Exercise brief: Your answer must be the lines from the top of the listing below through the line that holds "Utilize your command", retyped exactly, with no pictures.

Material for this exercise:
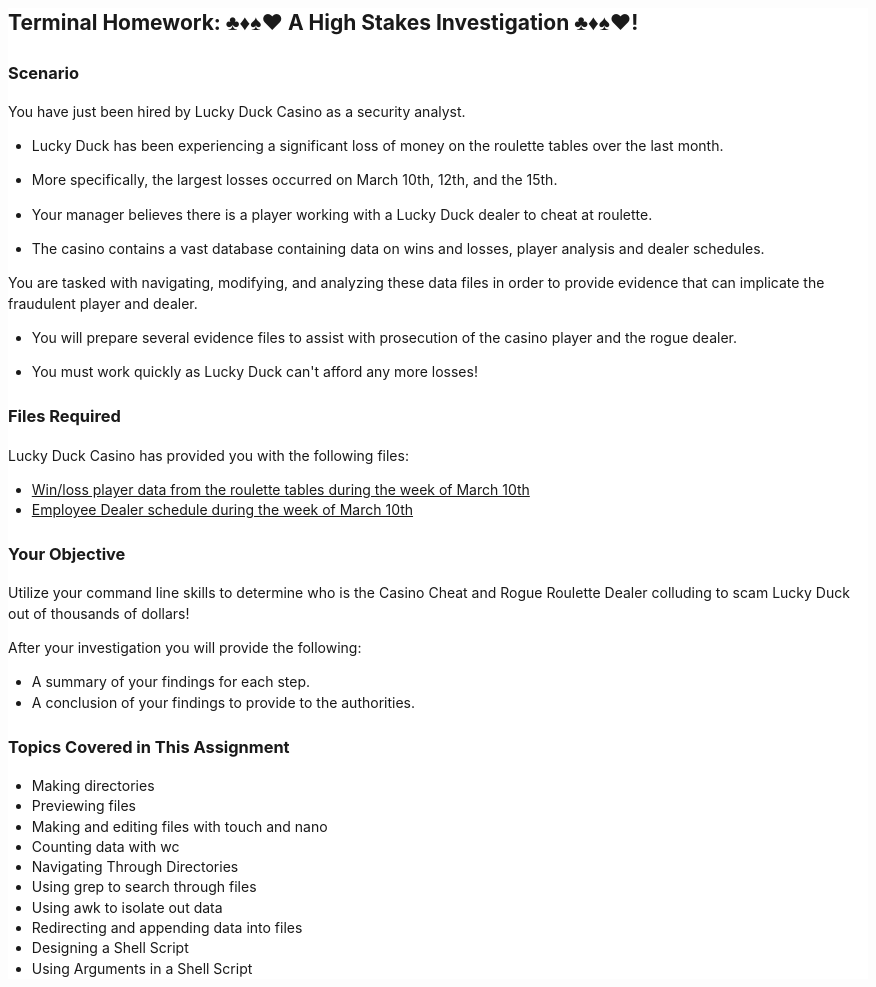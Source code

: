 ## Terminal Homework: ♣♦♠♥ A High Stakes Investigation ♣♦♠♥!

### Scenario

You have just been hired by Lucky Duck Casino as a security analyst.
 
 - Lucky Duck has been experiencing a significant loss of money on the roulette tables over the last month.
 
 - More specifically, the largest losses occurred on March 10th, 12th, and the 15th.

 - Your manager believes there is a player working with a Lucky Duck dealer to cheat at roulette.
 
 - The casino contains a vast database containing data on wins and losses, player analysis and dealer schedules.
 
You are tasked with navigating, modifying, and analyzing these data files in order to provide evidence that can implicate the fraudulent player and dealer.
 
 - You will prepare several evidence files to assist with prosecution of the casino player and the rogue dealer.
 
 - You must work quickly as Lucky Duck can't afford any more losses!


### Files Required 

Lucky Duck Casino has provided you with the following files:

  - [Win/loss player data from the roulette tables during the week of March 10th](Resources/Roulette_Player_WinLoss_0310.zip)
  - [Employee Dealer schedule during the week of March 10th](Resources/Dealer_Schedules_0310.zip)


### Your Objective 

Utilize your command line skills to determine who is the Casino Cheat and Rogue Roulette Dealer colluding to scam Lucky Duck out of thousands of dollars!

After your investigation you will provide the following:

- A summary of your findings for each step.
- A conclusion of your findings to provide to the authorities.

### Topics Covered in This Assignment

- Making directories
- Previewing files
- Making and editing files with touch and nano
- Counting data with wc
- Navigating Through Directories
- Using grep to search through files
- Using awk to isolate out data
- Redirecting and appending data into files
- Designing a Shell Script
- Using Arguments in a Shell Script
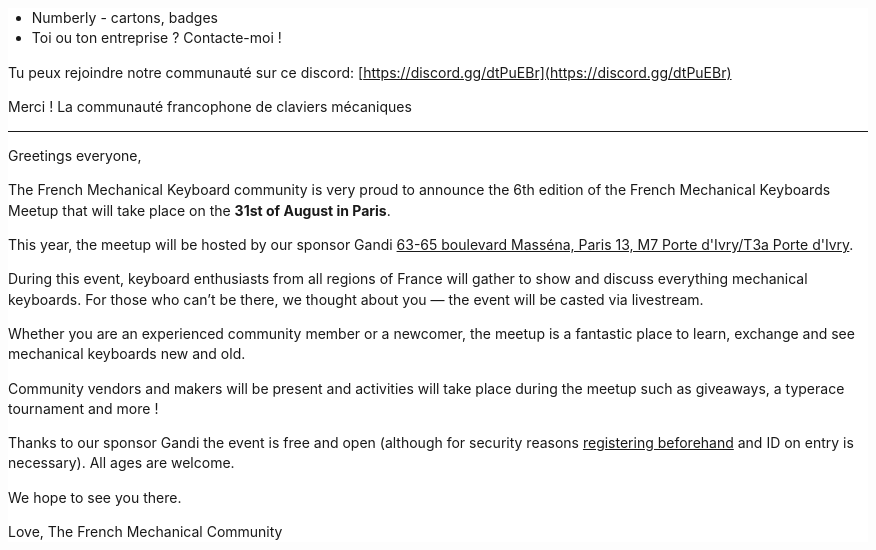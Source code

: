 - Numberly - cartons, badges
- Toi ou ton entreprise ? Contacte-moi !

Tu peux rejoindre notre communauté sur ce discord: [https://discord.gg/dtPuEBr](https://discord.gg/dtPuEBr)

Merci !
La communauté francophone de claviers mécaniques

---

Greetings everyone,

The French Mechanical Keyboard community is very proud to announce the 6th edition of the French Mechanical Keyboards Meetup that will take place on the **31st of August in Paris**.

This year, the meetup will be hosted by our sponsor Gandi [63-65 boulevard Masséna, Paris 13, M7 Porte d'Ivry/T3a Porte d'Ivry](https://goo.gl/maps/mJDh2vowtymbvQDA9/).

During this event, keyboard enthusiasts from all regions of France will gather to show and discuss everything mechanical keyboards. For those who can’t be there, we thought about you — the event will be casted via livestream.

Whether you are an experienced community member or a newcomer, the meetup is a fantastic place to learn, exchange and see mechanical keyboards new and old.

Community vendors and makers will be present and activities will take place during the meetup such as giveaways, a typerace tournament and more !

Thanks to our sponsor Gandi the event is free and open (although for security reasons [registering beforehand](https://www.meetup.com/fr-FR/Mechanical-Keyboards-France/events/263334528/) and ID on entry is necessary). All ages are welcome.

We hope to see you there.

Love,
The French Mechanical Community
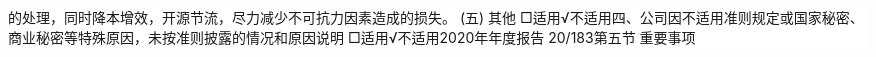 的处理，同时降本增效，开源节流，尽力减少不可抗力因素造成的损失。
(五)
其他
□适用√不适用四、公司因不适用准则规定或国家秘密、商业秘密等特殊原因，未按准则披露的情况和原因说明
□适用√不适用2020年年度报告
20/183第五节
重要事项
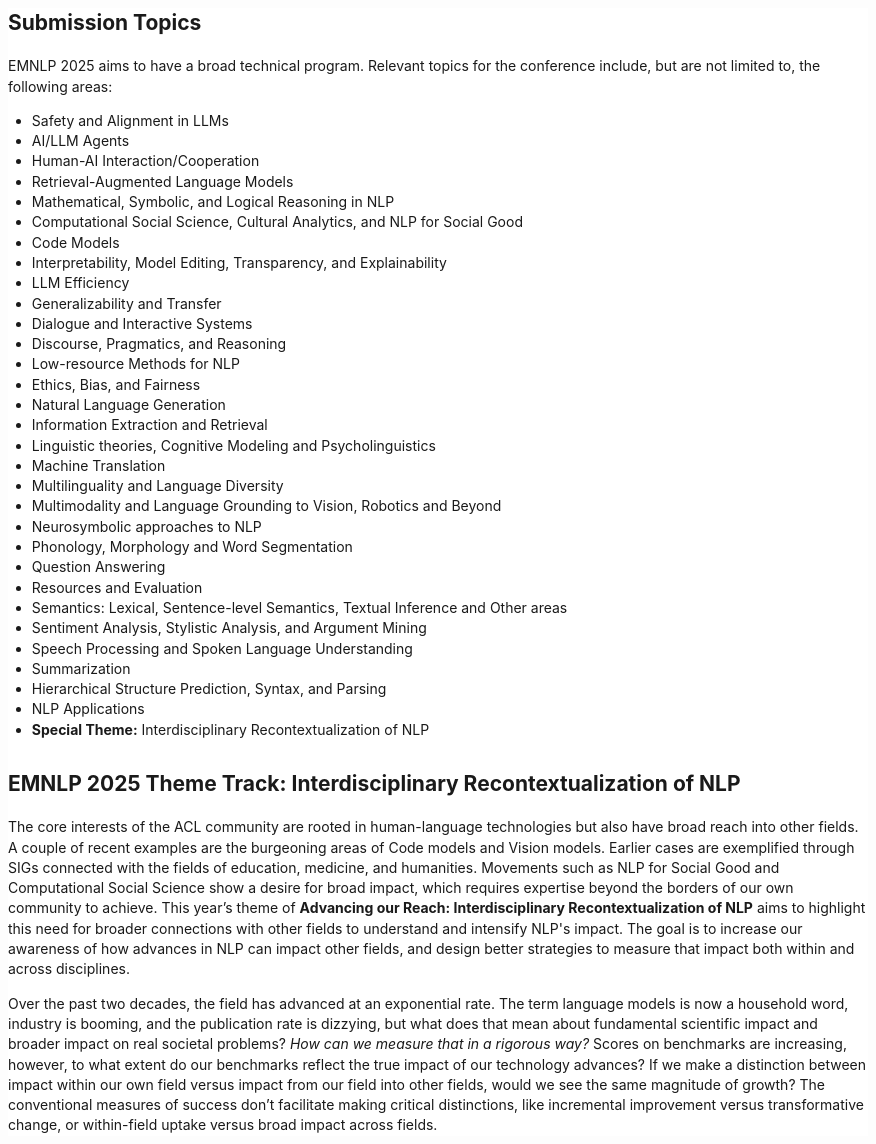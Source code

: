 ## Submission Topics

EMNLP 2025 aims to have a broad technical program. Relevant topics for the conference include, but are not limited to, the following areas:

- Safety and Alignment in LLMs
- AI/LLM Agents
- Human-AI Interaction/Cooperation
- Retrieval-Augmented Language Models
- Mathematical, Symbolic, and Logical Reasoning in NLP
- Computational Social Science, Cultural Analytics, and NLP for Social Good
- Code Models
- Interpretability, Model Editing, Transparency, and Explainability
- LLM Efficiency
- Generalizability and Transfer
- Dialogue and Interactive Systems
- Discourse, Pragmatics, and Reasoning
- Low-resource Methods for NLP
- Ethics, Bias, and Fairness
- Natural Language Generation
- Information Extraction and Retrieval
- Linguistic theories, Cognitive Modeling and Psycholinguistics
- Machine Translation
- Multilinguality and Language Diversity
- Multimodality and Language Grounding to Vision, Robotics and Beyond
- Neurosymbolic approaches to NLP
- Phonology, Morphology and Word Segmentation
- Question Answering
- Resources and Evaluation
- Semantics: Lexical, Sentence-level Semantics, Textual Inference and Other areas
- Sentiment Analysis, Stylistic Analysis, and Argument Mining
- Speech Processing and Spoken Language Understanding
- Summarization
- Hierarchical Structure Prediction, Syntax, and Parsing
- NLP Applications
- **Special Theme:** Interdisciplinary Recontextualization of NLP

## EMNLP 2025 Theme Track: **Interdisciplinary Recontextualization of NLP**

The core interests of the ACL community are rooted in human-language technologies but also have broad reach into other fields.  A couple of recent examples are the burgeoning areas of Code models and Vision models.  Earlier cases are exemplified through SIGs connected with the fields of education, medicine, and humanities. Movements such as NLP for Social Good and Computational Social Science show a desire for broad impact, which requires expertise beyond the borders of our own community to achieve.  This year’s theme of **Advancing our Reach: Interdisciplinary Recontextualization of NLP** aims to highlight this need for broader connections with other fields to understand and intensify NLP's impact. The goal is to increase our awareness of how advances in NLP can impact other fields, and design better strategies to measure that impact both within and across disciplines. 

Over the past two decades, the field has advanced at an exponential rate.  The term language models is now a household word, industry is booming, and the publication rate is dizzying, but what does that mean about fundamental scientific impact and broader impact on real societal problems?  *How can we measure that in a rigorous way?* Scores on benchmarks are increasing, however, to what extent do our benchmarks reflect the true impact of our technology advances? If we make a distinction between impact within our own field versus impact from our field into other fields, would we see the same magnitude of growth?  The conventional measures of success don’t facilitate making critical distinctions, like incremental improvement versus transformative change, or within-field uptake versus broad impact across fields.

Your solution:
Source code

: ## Terminal Homework: ♣♦♠♥ A High Stakes Investigation ♣♦♠♥!

### Scenario

You have just been hired by Lucky Duck Casino as a security analyst.
 
 - Lucky Duck has been experiencing a significant loss of money on the roulette tables over the last month.
 
 - More specifically, the largest losses occurred on March 10th, 12th, and the 15th.

 - Your manager believes there is a player working with a Lucky Duck dealer to cheat at roulette.
 
 - The casino contains a vast database containing data on wins and losses, player analysis and dealer schedules.
 
You are tasked with navigating, modifying, and analyzing these data files in order to provide evidence that can implicate the fraudulent player and dealer.
 
 - You will prepare several evidence files to assist with prosecution of the casino player and the rogue dealer.
 
 - You must work quickly as Lucky Duck can't afford any more losses!


### Files Required 

Lucky Duck Casino has provided you with the following files:

  - [Win/loss player data from the roulette tables during the week of March 10th](Resources/Roulette_Player_WinLoss_0310.zip)
  - [Employee Dealer schedule during the week of March 10th](Resources/Dealer_Schedules_0310.zip)


### Your Objective 

Utilize your command line skills to determine who is the Casino Cheat and Rogue Roulette Dealer colluding to scam Lucky Duck out of thousands of dollars!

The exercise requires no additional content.